WHAT TO WORK ON = The line with "- [backtrader](https://github.com/mementum/backtrader)" marks where to begin. Please copy it and each line after it to the end of the records below, exactly.

Data records
—————
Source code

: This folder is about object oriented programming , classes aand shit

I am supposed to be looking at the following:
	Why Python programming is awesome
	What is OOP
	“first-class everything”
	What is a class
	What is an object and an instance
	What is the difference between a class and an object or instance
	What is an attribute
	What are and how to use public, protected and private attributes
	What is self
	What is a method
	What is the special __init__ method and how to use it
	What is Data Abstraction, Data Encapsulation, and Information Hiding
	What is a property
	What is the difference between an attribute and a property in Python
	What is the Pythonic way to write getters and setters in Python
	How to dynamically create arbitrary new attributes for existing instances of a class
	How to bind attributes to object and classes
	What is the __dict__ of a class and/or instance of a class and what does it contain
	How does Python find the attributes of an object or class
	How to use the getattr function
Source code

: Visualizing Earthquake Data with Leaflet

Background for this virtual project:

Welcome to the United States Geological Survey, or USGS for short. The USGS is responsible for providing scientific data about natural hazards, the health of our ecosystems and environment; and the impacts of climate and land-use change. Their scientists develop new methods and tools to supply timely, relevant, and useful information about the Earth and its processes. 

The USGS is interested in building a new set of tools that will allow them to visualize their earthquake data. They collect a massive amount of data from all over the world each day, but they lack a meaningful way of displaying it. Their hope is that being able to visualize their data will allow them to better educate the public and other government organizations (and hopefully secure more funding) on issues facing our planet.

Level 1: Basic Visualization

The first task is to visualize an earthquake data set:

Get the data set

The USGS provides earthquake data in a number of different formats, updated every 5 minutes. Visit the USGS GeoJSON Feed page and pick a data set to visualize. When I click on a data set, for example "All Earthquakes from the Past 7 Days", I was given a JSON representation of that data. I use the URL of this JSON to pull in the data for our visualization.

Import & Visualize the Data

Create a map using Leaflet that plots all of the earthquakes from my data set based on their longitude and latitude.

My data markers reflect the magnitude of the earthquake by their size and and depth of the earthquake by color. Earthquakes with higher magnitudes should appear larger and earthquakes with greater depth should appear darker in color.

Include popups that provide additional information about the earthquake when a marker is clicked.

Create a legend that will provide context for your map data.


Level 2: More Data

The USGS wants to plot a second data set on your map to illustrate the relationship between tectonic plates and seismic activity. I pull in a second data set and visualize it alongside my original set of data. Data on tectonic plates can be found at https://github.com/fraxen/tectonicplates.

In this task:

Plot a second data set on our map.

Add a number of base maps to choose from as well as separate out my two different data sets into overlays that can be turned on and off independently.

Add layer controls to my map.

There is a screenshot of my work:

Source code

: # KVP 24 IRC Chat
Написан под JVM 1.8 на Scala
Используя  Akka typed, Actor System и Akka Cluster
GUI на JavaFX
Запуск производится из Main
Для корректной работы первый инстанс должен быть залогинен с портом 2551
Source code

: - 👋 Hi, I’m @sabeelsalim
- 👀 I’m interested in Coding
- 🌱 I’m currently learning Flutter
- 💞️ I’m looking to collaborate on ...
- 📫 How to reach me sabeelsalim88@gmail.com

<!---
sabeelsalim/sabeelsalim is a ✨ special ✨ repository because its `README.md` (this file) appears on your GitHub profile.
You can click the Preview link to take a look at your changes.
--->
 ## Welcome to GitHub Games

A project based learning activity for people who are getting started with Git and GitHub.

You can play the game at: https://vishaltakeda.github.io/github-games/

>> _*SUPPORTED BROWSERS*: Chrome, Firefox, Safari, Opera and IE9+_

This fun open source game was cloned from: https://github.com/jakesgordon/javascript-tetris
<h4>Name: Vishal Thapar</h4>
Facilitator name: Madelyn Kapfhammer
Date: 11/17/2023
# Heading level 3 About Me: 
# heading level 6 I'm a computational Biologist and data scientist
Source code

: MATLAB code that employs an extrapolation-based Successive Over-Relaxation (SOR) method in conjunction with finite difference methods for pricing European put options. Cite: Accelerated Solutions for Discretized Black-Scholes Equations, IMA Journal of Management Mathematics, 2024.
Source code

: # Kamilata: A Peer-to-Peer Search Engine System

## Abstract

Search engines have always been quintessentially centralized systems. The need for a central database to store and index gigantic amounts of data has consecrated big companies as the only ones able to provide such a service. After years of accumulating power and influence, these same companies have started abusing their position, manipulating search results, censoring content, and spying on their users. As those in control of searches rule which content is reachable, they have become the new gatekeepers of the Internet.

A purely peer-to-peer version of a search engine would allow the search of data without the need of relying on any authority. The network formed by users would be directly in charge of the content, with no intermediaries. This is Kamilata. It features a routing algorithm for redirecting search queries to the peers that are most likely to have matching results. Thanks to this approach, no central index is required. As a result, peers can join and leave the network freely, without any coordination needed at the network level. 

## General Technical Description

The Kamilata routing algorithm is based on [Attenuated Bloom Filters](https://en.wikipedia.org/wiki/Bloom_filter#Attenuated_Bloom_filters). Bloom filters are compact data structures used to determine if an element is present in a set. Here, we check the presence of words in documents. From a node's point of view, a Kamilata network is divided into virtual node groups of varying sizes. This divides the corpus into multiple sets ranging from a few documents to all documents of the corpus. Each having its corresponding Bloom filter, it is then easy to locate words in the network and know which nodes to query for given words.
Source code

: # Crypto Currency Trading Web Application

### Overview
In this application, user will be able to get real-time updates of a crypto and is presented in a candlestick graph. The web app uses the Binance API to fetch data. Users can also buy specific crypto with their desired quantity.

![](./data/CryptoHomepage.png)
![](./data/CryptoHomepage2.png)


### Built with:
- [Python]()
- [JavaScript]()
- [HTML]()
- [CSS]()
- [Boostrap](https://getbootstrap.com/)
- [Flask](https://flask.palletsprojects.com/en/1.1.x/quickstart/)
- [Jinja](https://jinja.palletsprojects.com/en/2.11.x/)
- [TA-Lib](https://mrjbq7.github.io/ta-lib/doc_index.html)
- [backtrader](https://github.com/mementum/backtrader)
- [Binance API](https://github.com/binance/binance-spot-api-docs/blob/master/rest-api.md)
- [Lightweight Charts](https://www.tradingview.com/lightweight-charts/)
—————
SOLVED EXERCISE =
- [backtrader](https://github.com/mementum/backtrader)
- [Binance API](https://github.com/binance/binance-spot-api-docs/blob/master/rest-api.md)
- [Lightweight Charts](https://www.tradingview.com/lightweight-charts/)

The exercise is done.